▸ REQUIREMENT: Which lines of the records contain the word "accounts"? Copy each one.

*** MATERIAL SHOWN ***

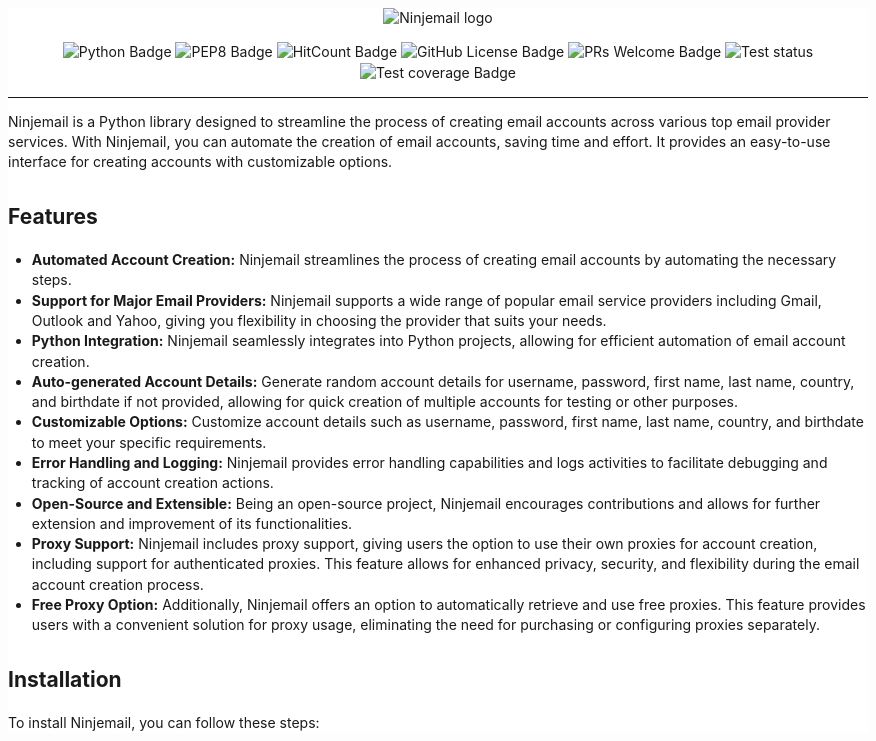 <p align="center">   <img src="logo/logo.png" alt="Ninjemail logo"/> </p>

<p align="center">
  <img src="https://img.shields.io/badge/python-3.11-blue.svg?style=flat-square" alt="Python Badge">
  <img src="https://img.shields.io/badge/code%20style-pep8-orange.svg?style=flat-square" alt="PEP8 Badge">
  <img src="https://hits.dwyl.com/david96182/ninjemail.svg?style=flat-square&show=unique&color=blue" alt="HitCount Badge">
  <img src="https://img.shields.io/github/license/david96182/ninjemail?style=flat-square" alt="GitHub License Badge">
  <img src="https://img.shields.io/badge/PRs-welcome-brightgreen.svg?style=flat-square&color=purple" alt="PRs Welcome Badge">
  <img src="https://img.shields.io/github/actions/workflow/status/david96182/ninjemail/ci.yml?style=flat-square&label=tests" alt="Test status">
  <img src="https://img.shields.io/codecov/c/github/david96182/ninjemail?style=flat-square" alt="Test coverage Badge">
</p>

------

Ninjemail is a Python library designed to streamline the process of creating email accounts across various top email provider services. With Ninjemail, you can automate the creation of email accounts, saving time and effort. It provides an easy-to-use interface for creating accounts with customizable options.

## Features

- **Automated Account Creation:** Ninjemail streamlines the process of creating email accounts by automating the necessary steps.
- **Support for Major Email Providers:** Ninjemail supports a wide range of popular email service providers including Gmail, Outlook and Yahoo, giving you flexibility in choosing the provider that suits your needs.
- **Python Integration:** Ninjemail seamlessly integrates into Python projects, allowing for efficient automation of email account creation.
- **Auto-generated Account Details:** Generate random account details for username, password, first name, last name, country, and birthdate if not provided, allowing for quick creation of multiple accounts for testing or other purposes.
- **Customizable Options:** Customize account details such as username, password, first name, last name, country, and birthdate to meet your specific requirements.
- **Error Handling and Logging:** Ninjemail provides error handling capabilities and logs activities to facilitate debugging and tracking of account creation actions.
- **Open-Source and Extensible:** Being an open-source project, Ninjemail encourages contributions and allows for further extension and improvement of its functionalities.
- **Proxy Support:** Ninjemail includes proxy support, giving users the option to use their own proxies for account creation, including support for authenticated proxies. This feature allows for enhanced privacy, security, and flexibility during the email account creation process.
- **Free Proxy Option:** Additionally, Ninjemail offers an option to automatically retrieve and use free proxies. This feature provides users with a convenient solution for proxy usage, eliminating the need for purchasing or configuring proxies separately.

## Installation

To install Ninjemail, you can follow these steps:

*** End of MATERIAL SHOWN ***

▸ EXERCISE ANSWER:
Ninjemail is a Python library designed to streamline the process of creating email accounts across various top email provider services. With Ninjemail, you can automate the creation of email accounts, saving time and effort. It provides an easy-to-use interface for creating accounts with customizable options.
- **Automated Account Creation:** Ninjemail streamlines the process of creating email accounts by automating the necessary steps.
- **Auto-generated Account Details:** Generate random account details for username, password, first name, last name, country, and birthdate if not provided, allowing for quick creation of multiple accounts for testing or other purposes.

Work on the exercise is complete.